My Name is Jimi
Photo by Daniel Boud |
Belvoir presents a Queensland Theatre production in association with Sydney Festival, MY NAME IS JIMI, based on a story by Dimple Bani, Jimi Bani and co-created by Jason Klarwein, in the Upstairs Theatre, at Belvoir, Surry Hills. 5 -21 January.
Jimi Bani is an actor/artist of big heart and attractive personality exuding a charisma that is all enveloping. His welcome and invitation to hear his story, MY NAME IS JIMI, is irresistible .
Jimi was born on a remote island: Mabuiag (Jervis Island) in the western part of Torres Strait to the north of the Australian mainland. With the passing of his father, Ahdi Dimple Bani, Jimi will soon be the ninth Chief of Wagadagam, and part of his inherited responsibility is to sustain and preserve his island’s language and cultural traditions. Quoting his grandfather, Adhi Ephraim Bani Jnr, he talks about:
Keeping the Fire Burning. … There is a Fire, a bright flame that was lit in the past, it is still burning but the woods are burning out. My job is to put new woods in to keep the Fire burning. The Fire being our Culture and Cultural Practices, our Language and our Identity. The Woods being Us Teaching, Us Practising and Us Maintaining our Culture.
This production from the Queensland Theatre and incorporated into the Sydney Festival has Jimi and his family, a grandmother (Petharie Bani), mother (Agnes Bani), two of his brothers (Conwell Bani and Richard Bani) and his eldest son (Dmitri Bani) take us on an entertaining and ‘educational’ storytelling, peripatetic in its fun and enlightening ‘landings’ of interest – personal memories, folk stories, colonial histories, song and dance – to pass on an intricate and complex knowledge that is a thread in the weave of the fabric that is what is called being human. There are four generations on stage and three languages and we are made aware of the Grandmother’s history and the cultural arc to 15 year old Dmitri, with his modern technological gadget (iPhone).

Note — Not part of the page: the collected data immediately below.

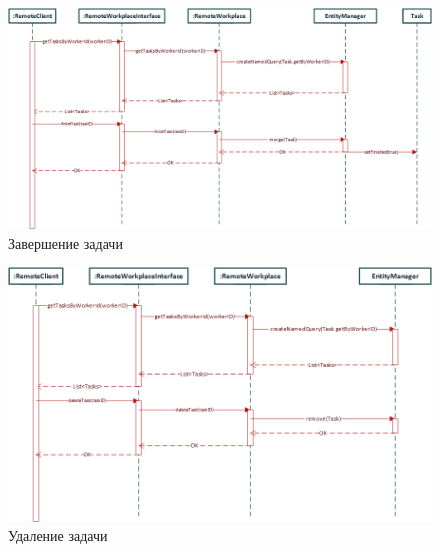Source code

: \begin{figure}[H]
	\centering
	\includegraphics[width=1\textwidth]{../materials/SeqFinish.png}
	\caption{Завершение задачи}
	\label{fig:SeqFin}
\end{figure}

\begin{figure}[H]
	\centering
	\includegraphics[width=1\textwidth]{../materials/SeqDel.png}
	\caption{Удаление задачи}
	\label{fig:SeqDel}
\end{figure}
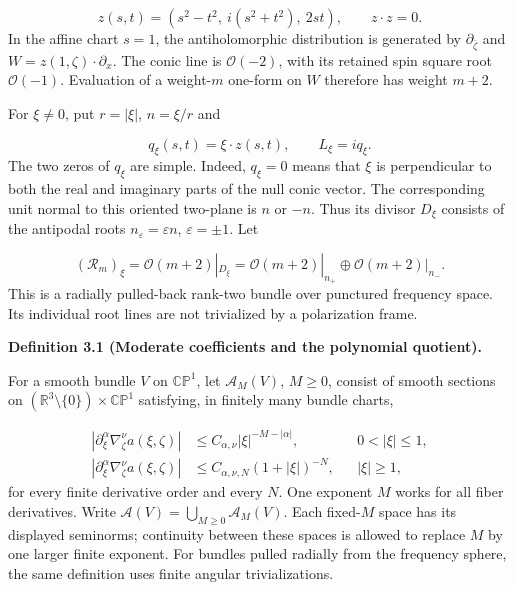 \documentclass[
  english,
  11pt,
  reqno]{amsart}
\makeatletter
\newcommand{\pandocstatementheading}[1]{%
  \par\addpenalty{\@beginparpenalty}%
  \addvspace{.5\baselineskip plus .2\baselineskip minus .2\baselineskip}%
  {\normalfont\bfseries #1\par}%
  \nobreak\@afterindenttrue\@afterheading
}
\makeatother
\begin{document}
\label{eq:online-root-conic} \[
z(s,t)=(s^2-t^2,\ i(s^2+t^2),\ 2st),
\qquad z\cdot z=0.
\] In the affine chart \(s=1\), the antiholomorphic distribution is
generated by \(\partial_{\bar\zeta}\) and
\(W=z(1,\zeta)\cdot\partial_x\). The conic line is \(\mathcal O(-2)\),
with its retained spin square root \(\mathcal O(-1)\). Evaluation of a
weight-\(m\) one-form on \(W\) therefore has weight \(m+2\).

For \(\xi\ne0\), put \(r=|\xi|\), \(n=\xi/r\) and

\label{eq:online-root-frequency-quadratic} \[
q_\xi(s,t)=\xi\cdot z(s,t),
\qquad L_\xi=iq_\xi.
\] The two zeros of \(q_\xi\) are simple. Indeed, \(q_\xi=0\) means that
\(\xi\) is perpendicular to both the real and imaginary parts of the
null conic vector. The corresponding unit normal to this oriented
two-plane is \(n\) or \(-n\). Thus its divisor \(D_\xi\) consists of the
antipodal roots \(n_\varepsilon=\varepsilon n\), \(\varepsilon=\pm1\).
Let

\label{eq:online-root-bundle} \[
(\mathcal R_m)_\xi=\mathcal O(m+2)|_{D_\xi}
=\mathcal O(m+2)|_{n_+}\oplus\mathcal O(m+2)|_{n_-}.
\] This is a radially pulled-back rank-two bundle over punctured
frequency space. Its individual root lines are not trivialized by a
polarization frame.

\pandocstatementheading{\leavevmode{}\label{def:online-moderate-root-coefficients}Definition 3.1 (Moderate coefficients and the polynomial quotient).}

For a smooth bundle \(V\) on \(\mathbb{CP}^1\), let \(\mathscr A_M(V)\),
\(M\ge0\), consist of smooth sections on
\((\mathbb R^3\setminus\{0\})\times\mathbb{CP}^1\) satisfying, in
finitely many bundle charts,

\label{eq:online-root-moderate-amplitude-estimates} \[
\begin{aligned}
|\partial_\xi^\alpha\nabla_\zeta^\nu a(\xi,\zeta)|
&\le C_{\alpha,\nu}|\xi|^{-M-|\alpha|},
&&0<|\xi|\le1,\\
|\partial_\xi^\alpha\nabla_\zeta^\nu a(\xi,\zeta)|
&\le C_{\alpha,\nu,N}(1+|\xi|)^{-N},
&&|\xi|\ge1,
\end{aligned}
\] for every finite derivative order and every \(N\). One exponent \(M\)
works for all fiber derivatives. Write
\(\mathscr A(V)=\bigcup_{M\ge0}\mathscr A_M(V)\). Each fixed-\(M\) space
has its displayed seminorms; continuity between these spaces is allowed
to replace \(M\) by one larger finite exponent. For bundles pulled
radially from the frequency sphere, the same definition uses finite
angular trivializations.
\end{document}
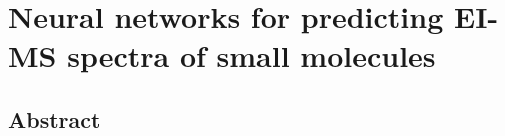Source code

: \chapter{Neural networks for predicting EI-MS spectra of small molecules}
\thispagestyle{plain}
\vspace{-.5cm}

\section*{Abstract}
    \dsp
    


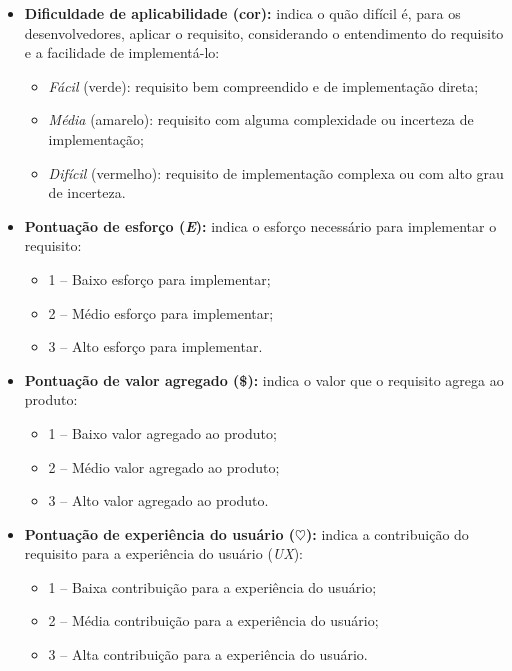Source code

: \begin{itemize}
    \item \textbf{Dificuldade de aplicabilidade (cor):} indica o quão difícil é, para os desenvolvedores, aplicar o requisito, considerando o entendimento do requisito e a facilidade de implementá-lo:
    \begin{itemize}
        \item \textit{Fácil} (verde): requisito bem compreendido e de implementação direta;
        \item \textit{Média} (amarelo): requisito com alguma complexidade ou incerteza de implementação;
        \item \textit{Difícil} (vermelho): requisito de implementação complexa ou com alto grau de incerteza.
    \end{itemize}
    \item \textbf{Pontuação de esforço (\textit{E}):} indica o esforço necessário para implementar o requisito:
    \begin{itemize}
        \item 1 -- Baixo esforço para implementar;
        \item 2 -- Médio esforço para implementar;
        \item 3 -- Alto esforço para implementar.
    \end{itemize}
    \item \textbf{Pontuação de valor agregado (\$):} indica o valor que o requisito agrega ao produto:
    \begin{itemize}
        \item 1 -- Baixo valor agregado ao produto;
        \item 2 -- Médio valor agregado ao produto;
        \item 3 -- Alto valor agregado ao produto.
    \end{itemize}
    \item \textbf{Pontuação de experiência do usuário ($\heartsuit$):} indica a contribuição do requisito para a experiência do usuário (\textit{UX}):
    \begin{itemize}
        \item 1 -- Baixa contribuição para a experiência do usuário;
        \item 2 -- Média contribuição para a experiência do usuário;
        \item 3 -- Alta contribuição para a experiência do usuário.
    \end{itemize}
\end{itemize}

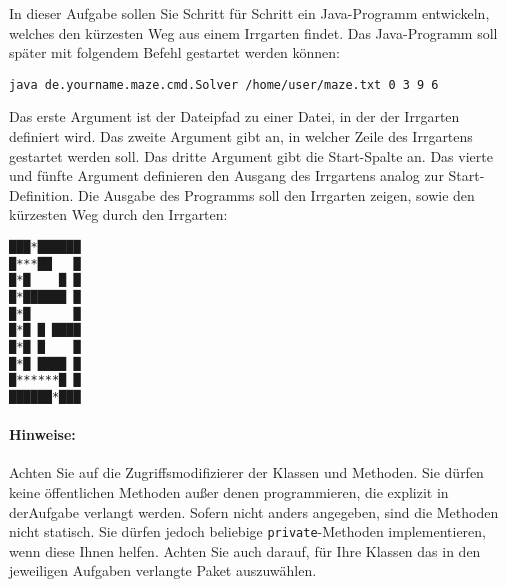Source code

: \documentclass{exam}
\title{\vspace{-1cm}\sffamily{\textbf{Irrgarten-Aufgabe für Java-Vorlesung}}}
\date{}
\begin{document}
\maketitle

\renewcommand{\solutiontitle}{\noindent\textbf{Lösung: }}
\renewcommand{\questionshook}{%
\setlength{\leftmargin}{0pt}%
\setlength{\labelwidth}{-\labelsep}%
}
\noindent{}In dieser Aufgabe sollen Sie Schritt für Schritt ein Java-Programm entwickeln, welches den kürzesten Weg aus einem Irrgarten findet. Das Java-Programm soll später mit folgendem Befehl gestartet werden können:


\begin{lstlisting}
java de.yourname.maze.cmd.Solver /home/user/maze.txt 0 3 9 6
\end{lstlisting}

Das erste Argument ist der Dateipfad zu einer Datei, in der der Irrgarten definiert wird. Das zweite Argument gibt an, in welcher Zeile des Irrgartens gestartet werden soll. Das dritte Argument gibt die Start-Spalte an. Das vierte und fünfte Argument definieren den Ausgang des Irrgartens analog zur Start-Definition. Die Ausgabe des Programms soll den Irrgarten zeigen, sowie den kürzesten Weg durch den Irrgarten:

\begin{center}
\begin{minipage}{2cm}
\begin{verbatim}
███*██████
█***██   █
█*█    █ █
█*██████ █
█*█      █
█*█ █ ████
█*█ █    █
█*█ ████ █
█******█ █
██████*███
\end{verbatim}
\end{minipage}
\end{center}
\paragraph{Hinweise:} Achten Sie auf die Zugriffsmodifizierer der Klassen und Methoden. Sie dürfen keine öffentlichen Methoden außer denen programmieren, die explizit in derAufgabe verlangt werden. Sofern nicht anders angegeben, sind die Methoden nicht statisch. Sie dürfen jedoch beliebige \verb|private|-Methoden implementieren, wenn diese Ihnen helfen. Achten Sie auch darauf, für Ihre Klassen das in den jeweiligen Aufgaben verlangte Paket auszuwählen.
\end{document}
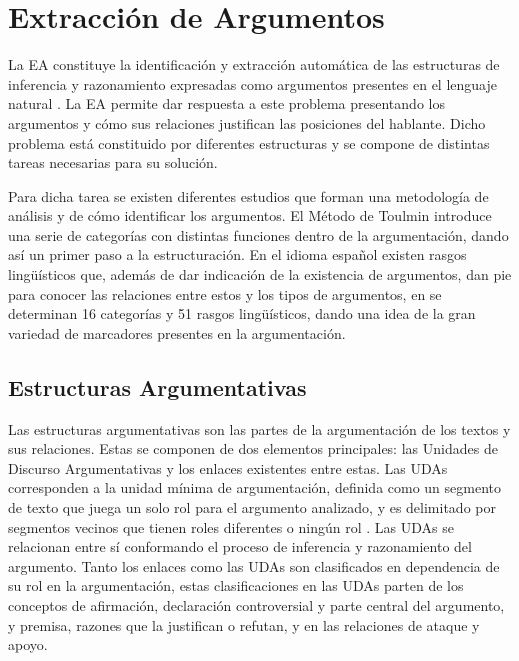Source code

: \documentclass[a4paper,11pt,twocolumn,twoside]{article}
\begin{document}


\section{Extracción de Argumentos} %

La EA constituye la identificación y extracción 
automática de las estructuras de inferencia y 
razonamiento expresadas como argumentos presentes en el lenguaje natural \cite{lawrence2020argument}.
La EA permite dar respuesta a este problema presentando
los argumentos y cómo sus relaciones justifican las posiciones del hablante. Dicho problema está constituido por diferentes 
estructuras y se compone de distintas tareas necesarias para su solución.

Para dicha tarea se existen diferentes estudios que forman una metodología de análisis y de cómo 
identificar los argumentos. El Método de Toulmin \cite{toulmin_2003} introduce una serie de categorías 
con distintas funciones dentro de la argumentación, dando así un primer paso a la estructuración. En 
el idioma español existen rasgos lingüísticos que, además de dar indicación de la existencia de argumentos, 
dan pie para conocer las relaciones entre estos y los tipos de argumentos, en \cite{venegas2005hacia}
se determinan 16 categorías y 51 rasgos lingüísticos, dando una idea de la gran variedad de marcadores 
presentes en la argumentación.

\subsection{Estructuras Argumentativas}

Las estructuras argumentativas son las partes de la argumentación de los textos y sus relaciones.
Estas se componen de dos elementos principales: las Unidades de Discurso Argumentativas y los enlaces
existentes entre estas. Las UDAs corresponden a la unidad mínima de argumentación, definida 
como un segmento de texto que juega un solo rol para el argumento analizado, y es 
delimitado por segmentos vecinos que tienen roles diferentes o ningún rol \cite{stede2018argumentation}.
Las UDAs se relacionan entre sí conformando el proceso de inferencia y razonamiento del argumento.
Tanto los enlaces como las UDAs son clasificados en dependencia de su rol en la argumentación, estas clasificaciones 
en las UDAs parten de los conceptos de afirmación, declaración controversial y parte central del argumento, y premisa,
razones que la justifican o refutan, y en las relaciones de ataque y apoyo. 
\end{document}
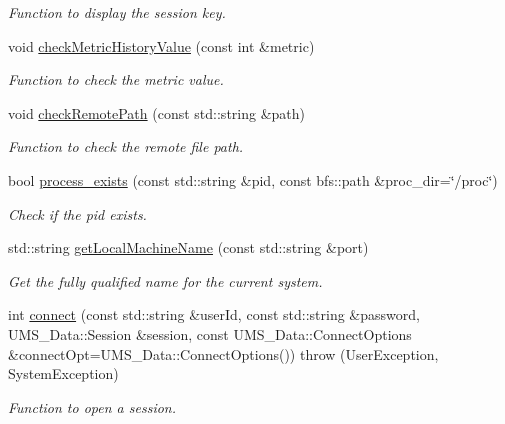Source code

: \begin{DoxyCompactItemize}
\begin{DoxyCompactList}\small\item\em Function to display the session key. \item\end{DoxyCompactList}\item 
void \hyperlink{namespacevishnu_a7671a1a0faa2417f4224a68879979bc4}{checkMetricHistoryValue} (const int \&metric)
\begin{DoxyCompactList}\small\item\em Function to check the metric value. \item\end{DoxyCompactList}\item 
void \hyperlink{namespacevishnu_a3b238cf04a86c821f8a267afad489bee}{checkRemotePath} (const std::string \&path)
\begin{DoxyCompactList}\small\item\em Function to check the remote file path. \item\end{DoxyCompactList}\item 
bool \hyperlink{namespacevishnu_a04f9a9dfc61b7390150222b10f64bb70}{process\_\-exists} (const std::string \&pid, const bfs::path \&proc\_\-dir=\char`\"{}/proc\char`\"{})
\begin{DoxyCompactList}\small\item\em Check if the pid exists. \item\end{DoxyCompactList}\item 
std::string \hyperlink{namespacevishnu_a7d9cd0241f290039aff6a6410b1cc22f}{getLocalMachineName} (const std::string \&port)
\begin{DoxyCompactList}\small\item\em Get the fully qualified name for the current system. \item\end{DoxyCompactList}\item 
int \hyperlink{namespacevishnu_ac58b058a6a467a21f7eb21192617c90f}{connect} (const std::string \&userId, const std::string \&password, UMS\_\-Data::Session \&session, const UMS\_\-Data::ConnectOptions \&connectOpt=UMS\_\-Data::ConnectOptions())  throw (UserException, SystemException)
\begin{DoxyCompactList}\small\item\em Function to open a session. \item\end{DoxyCompactList}\item 

\end{DoxyCompactItemize}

We are shown that the past is present and the present is what will make the future – the youth standing on the shoulders of ancestry and culture, with the latest technologies as possible tools (servants) of preservation.
MY NAME IS JIMI, Directed by Jason Klarwein, uses the cultural ‘evidence’ of costume, song, dance d generosity of this family, where we are taken in an 80 minute whirl into a world that enriches and expand our lives with knowledge with a respect for the traditions and family ‘wealth’ – what it means to be ‘family’ – of this island culture just north of Australia.
The Fire is being kept burning and the Woods are being refreshed – no doubt, with Jimi Bani’s leading presence on the Belvoir stage. The knowledge gained and the warmth and generosity shared by this family is a pleasant antidote to the turmoil of our provocative times. For all the family.